Pythagorean Winning Percentage
Formula 1
Given a team from a particular sports league, let’s discuss Team Scores $S$ and Team Allows $A$. The expected winning percentage of the season for this team $p$ is as follows. $$ p = {{ S^{2} } \over { S^{2} + A^{2} }} = {{ 1 } \over { 1 + (A/S)^{2} }} $$
Explanation
The Pythagorean Expectation, proposed by Bill James, is a nonlinear model that uses team scores and team allows as independent variables to explain the season’s winning percentage. It’s self-evident that scoring more often results in more wins, and allowing more points results in more losses; however, quantitatively analyzing this is an entirely different matter.
The above diagram shows a scatter plot comparing each team’s scoring ratio and winning rate from ‘82 to ‘20 in a certain baseball league, indicating a curve slightly deviated from an ideal linear relationship. Bill James discovered an intuitive formula to explain this phenomenon, which exceedingly well described the actual data. Later on, Steven Miller justified the mathematical derivation process statistically.
Statistical Derivation
The name Pythagorean winning rate itself suggests the denominator $S^{2} + A^{2}$, reminiscent of the Pythagorean theorem. However, it can actually be generalized for a positive value $\gamma \ne 2$, and indeed, since 1954, Major League Baseball found $\gamma \approx 1.85$ to be the most appropriate. $$ p_{\gamma} = {{ S^{\gamma} } \over { S^{\gamma} + A^{\gamma} }} $$ Besides mathematical generalization, with the right assumptions, it can be adapted to other sports.

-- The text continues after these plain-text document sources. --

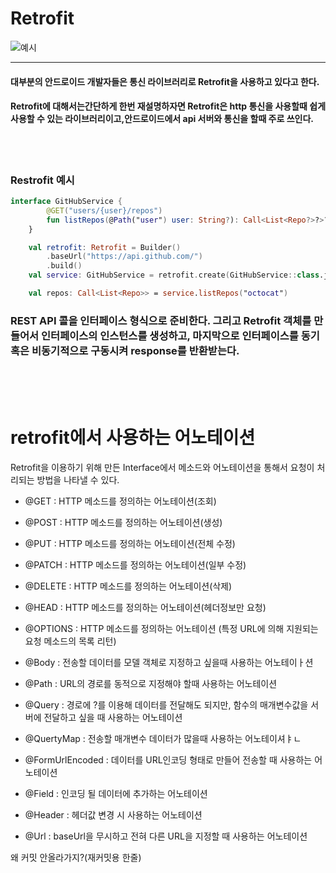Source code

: # Retrofit
![예시](https://img1.daumcdn.net/thumb/R1280x0/?scode=mtistory2&fname=https%3A%2F%2Fblog.kakaocdn.net%2Fdn%2FpRiLS%2Fbtq2c3VEut4%2FJpOPa9ljQHOMfcJqYzDJnK%2Fimg.png)

---
#### 대부분의 안드로이드 개발자들은 통신 라이브러리로 **Retrofit**을 사용하고 있다고 한다.
#### Retrofit에 대해서는간단하게 한번 재설명하자면 Retrofit은 http 통신을 사용할때 쉽게 사용할 수 있는 라이브러리이고,안드로이드에서 api 서버와 통신을 할때 주로 쓰인다.

<br>
<br>

### Restrofit 예시

```Kotlin
interface GitHubService {
        @GET("users/{user}/repos")
        fun listRepos(@Path("user") user: String?): Call<List<Repo?>?>?
    }

    val retrofit: Retrofit = Builder()
        .baseUrl("https://api.github.com/")
        .build()
    val service: GitHubService = retrofit.create(GitHubService::class.java)

    val repos: Call<List<Repo>> = service.listRepos("octocat")   

```
### REST API 콜을 인터페이스 형식으로 준비한다. 그리고 Retrofit 객체를 만들어서 인터페이스의 인스턴스를 생성하고, 마지막으로 인터페이스를 동기 혹은 비동기적으로 구동시켜 response를 반환받는다.


<br>
<br>
<br>

# retrofit에서 사용하는 어노테이션
Retrofit을 이용하기 위해 만든 Interface에서 메소드와 어노테이션을 통해서 요청이 처리되는 방법을 나타낼 수 있다.
- @GET : HTTP 메소드를 정의하는 어노테이션(조회)

- @POST : HTTP 메소드를 정의하는 어노테이션(생성)

- @PUT : HTTP 메소드를 정의하는 어노테이션(전체 수정)

- @PATCH : HTTP 메소드를 정의하는 어노테이션(일부 수정)

- @DELETE : HTTP 메소드를 정의하는 어노테이션(삭제)

- @HEAD : HTTP 메소드를 정의하는 어노테이션(헤더정보만 요청)

- @OPTIONS : HTTP 메소드를 정의하는 어노테이션 (특정 URL에 의해 지원되는 요청 메소드의 목록 리턴)

- @Body : 전송할 데이터를 모델 객체로 지정하고 싶을때 사용하는 어노테이ㅏ션

- @Path : URL의 경로를 동적으로 지정해야 할때 사용하는 어노테이션

- @Query : 경로에 ?를 이용해 데이터를 전달해도 되지만, 함수의 매개변수값을 서버에 전달하고 싶을 때 사용하는 어노테이션

- @QuertyMap : 전송할 매개변수 데이터가 많을때 사용하는 어노테이셔ㅑㄴ

- @FormUrlEncoded : 데이터를 URL인코딩 형태로 만들어 전송할 때 사용하는 어노테이션

- @Field : 인코딩 될 데이터에 추가하는 어노테이션

- @Header : 헤더값 변경 시 사용하는 어노테이션 

- @Url : baseUrl을 무시하고 전혀 다른 URL을 지정할 때 사용하는 어노테이션

왜 커밋 안올라가지?(재커밋용 한줄)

In the NBA (Basketball), a very large value of $14 < \gamma < 17$ is suggested, and in the NFL (American football), it’s about $\gamma \approx 2.4$.
For a specific derivation, refer to the post summarizing Steven Miller’s paper.2
Code
The following is R code capable of reproducing the diagram in the explanation.
library(ggplot2)
post_url = "https://freshrimpsushi.github.io/posts/2217/"

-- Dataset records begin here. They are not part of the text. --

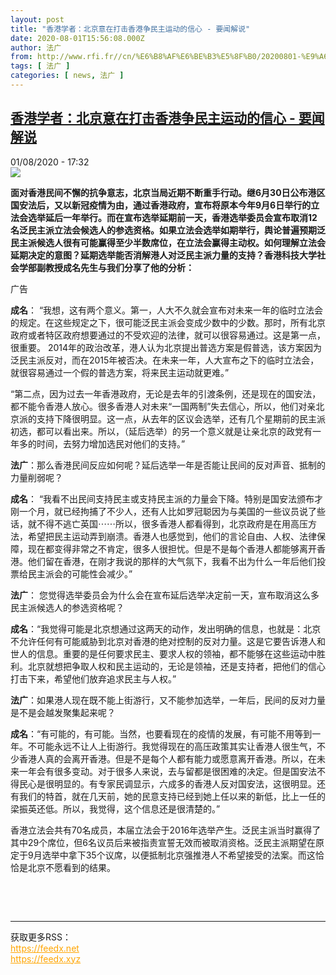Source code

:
 ```yaml
---
layout: post
title: "香港学者：北京意在打击香港争民主运动的信心 - 要闻解说"
date: 2020-08-01T15:56:08.000Z
author: 法广
from: http://www.rfi.fr//cn/%E6%B8%AF%E6%BE%B3%E5%8F%B0/20200801-%E9%A6%99%E6%B8%AF%E5%AD%A6%E8%80%85-%E5%8C%97%E4%BA%AC%E6%84%8F%E5%9C%A8%E6%89%93%E5%87%BB%E9%A6%99%E6%B8%AF%E4%BA%89%E6%B0%91%E4%B8%BB%E8%BF%90%E5%8A%A8%E7%9A%84%E4%BF%A1%E5%BF%83
tags: [ 法广 ]
categories: [ news, 法广 ]
---
```

<!--1596297368000-->
[香港学者：北京意在打击香港争民主运动的信心 - 要闻解说](http://www.rfi.fr//cn/%E6%B8%AF%E6%BE%B3%E5%8F%B0/20200801-%E9%A6%99%E6%B8%AF%E5%AD%A6%E8%80%85-%E5%8C%97%E4%BA%AC%E6%84%8F%E5%9C%A8%E6%89%93%E5%87%BB%E9%A6%99%E6%B8%AF%E4%BA%89%E6%B0%91%E4%B8%BB%E8%BF%90%E5%8A%A8%E7%9A%84%E4%BF%A1%E5%BF%83)
------

<div>
<div>01/08/2020 - 17:32</div><img src="https://s.rfi.fr/media/display/7b2e0356-c4e7-11ea-9713-005056a964fe/w:310/p:16x9/2020-07-11T000000Z_1419726585_RC2WQH9U2H3F_RTRMADP_3_HONGKONG-ELECTION.JPG"><p><strong>面对香港民间不懈的抗争意志，北京当局近期不断重手行动。继6月30日公布港区国安法后，又以新冠疫情为由，通过香港政府，宣布将原本今年9月6日举行的立法会选举延后一年举行。而在宣布选举延期前一天，香港选举委员会宣布取消12名泛民主派立法会候选人的参选资格。如果立法会选举如期举行，舆论普遍预期泛民主派候选人很有可能赢得至少半数席位，在立法会赢得主动权。如何理解立法会延期决定的意图？延期选举能否消解港人对泛民主派力量的支持？香港科技大学社会学部副教授成名先生与我们分享了他的分析：</strong></p><div class="t-content__body u-clearfix"><div class="m-interstitial"><div class="m-interstitial__ad"><divclass="m-block-ad "data-tms-ad-type="box"data-tms-ad-status="idle"data-tms-ad-pos="1"><div class="m-block-ad__label"><span class="m-block-ad__label__text">广告</span></div><div class="m-block-ad__content"></div></div></div></div><p><strong>成名</strong>： “我想，这有两个意义。第一，人大不久就会宣布对未来一年的临时立法会的规定。在这些规定之下，很可能泛民主派会变成少数中的少数。那时，所有北京政府或者特区政府想要通过的不受欢迎的法律，就可以很容易通过。这是第一点，很重要。 2014年的政治改革，港人认为北京提出普选方案是假普选，该方案因为泛民主派反对，而在2015年被否决。在未来一年，人大宣布之下的临时立法会，就很容易通过一个假的普选方案，将来民主运动就更难。”</p><p>“第二点，因为过去一年香港政府，无论是去年的引渡条例，还是现在的国安法，都不能令香港人放心。很多香港人对未来“一国两制”失去信心，所以，他们对亲北京派的支持下降很明显。这一点，从去年的区议会选举，还有几个星期前的民主派初选，都可以看出来。所以，（延后选举）的另一个意义就是让亲北京的政党有一年多的时间，去努力增加选民对他们的支持。”</p><p><strong>法广</strong>：那么香港民间反应如何呢？延后选举一年是否能让民间的反对声音、抵制的力量削弱呢？</p><p><strong>成名</strong>： “我看不出民间支持民主或支持民主派的力量会下降。特别是国安法颁布才刚一个月，就已经拘捕了不少人，还有人比如罗冠聪因为与美国的一些议员说了些话，就不得不逃亡英国⋯⋯所以，很多香港人都看得到，北京政府是在用高压方法，希望把民主运动弄到崩溃。香港人也感觉到，他们的言论自由、人权、法律保障，现在都变得非常之不肯定，很多人很担忧。但是不是每个香港人都能够离开香港。他们留在香港，在刚才我说的那样的大气氛下，我看不出为什么一年后他们投票给民主派会的可能性会减少。”</p><p><strong>法广</strong>： 您觉得选举委员会为什么会在宣布延后选举决定前一天，宣布取消这么多民主派候选人的参选资格呢？</p><p><strong>成名</strong>：“我觉得可能是北京想通过这两天的动作，发出明确的信息，也就是：北京不允许任何有可能威胁到北京对香港的绝对控制的反对力量。这是它要告诉港人和世人的信息。重要的是任何要求民主、要求人权的领袖，都不能够在这些运动中胜利。北京就想把争取人权和民主运动的，无论是领袖，还是支持者，把他们的信心打击下来，希望他们放弃追求民主与人权。”</p><p><strong>法广</strong>：如果港人现在既不能上街游行，又不能参加选举，一年后，民间的反对力量是不是会越发聚集起来呢？</p><p><strong>成名</strong>：“有可能的，有可能。当然，也要看现在的疫情的发展，有可能不用等到一年。不可能永远不让人上街游行。我觉得现在的高压政策其实让香港人很生气，不少香港人真的会离开香港。但是不是每个人都有能力或愿意离开香港。所以，在未来一年会有很多变动。对于很多人来说，去与留都是很困难的决定。但是国安法不得民心是很明显的。有专家民调显示，六成多的香港人反对国安法，这很明显。还有我们的特首，就在几天前，她的民意支持已经到她上任以来的新低，比上一任的梁振英还低。所以，我觉得，这个信息还是很清楚的。”</p><p>香港立法会共有70名成员，本届立法会于2016年选举产生。泛民主派当时赢得了其中29个席位，但6名议员后来被指责宣誓无效而被取消资格。泛民主派期望在原定于9月选举中拿下35个议席，以便抵制北京强推港人不希望接受的法案。而这恰恰是北京不愿看到的结果。</p><p> </p><div class="o-self-promo o-self-promo--nl o-self-promo--hidden" data-selfpromo-newsletter></div><div class="o-self-promo o-self-promo--app o-self-promo--hidden" data-selfpromo-app></div></div><br><hr><div>获取更多RSS：<br><a href="https://feedx.net" style="color:orange" target="_blank">https://feedx.net</a> <br><a href="https://feedx.xyz" style="color:orange" target="_blank">https://feedx.xyz</a><br></div>
</div>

team_pitch = read.csv(paste0(post_url, "팀투구82_20.csv"), header = TRUE, encoding = 'UTF-8')[,-1]
team_hit = read.csv(paste0(post_url, "팀타격82_20.csv"), header = TRUE, encoding = 'UTF-8')[,-1]
data = data.frame(
팀승률 = team_pitch$승 / team_pitch$선발,
득실점비 = team_hit$득점 / team_pitch$실점
)
ggplot(data, aes(x = 득실점비, y = 팀승률)) +
geom_point(alpha = 0.5, shape = 16) +
theme_bw() + coord_fixed(ratio = 2)
ggsave("득점비율vs팀승률.png", width = 480, height = 480, units = "px", dpi = 120)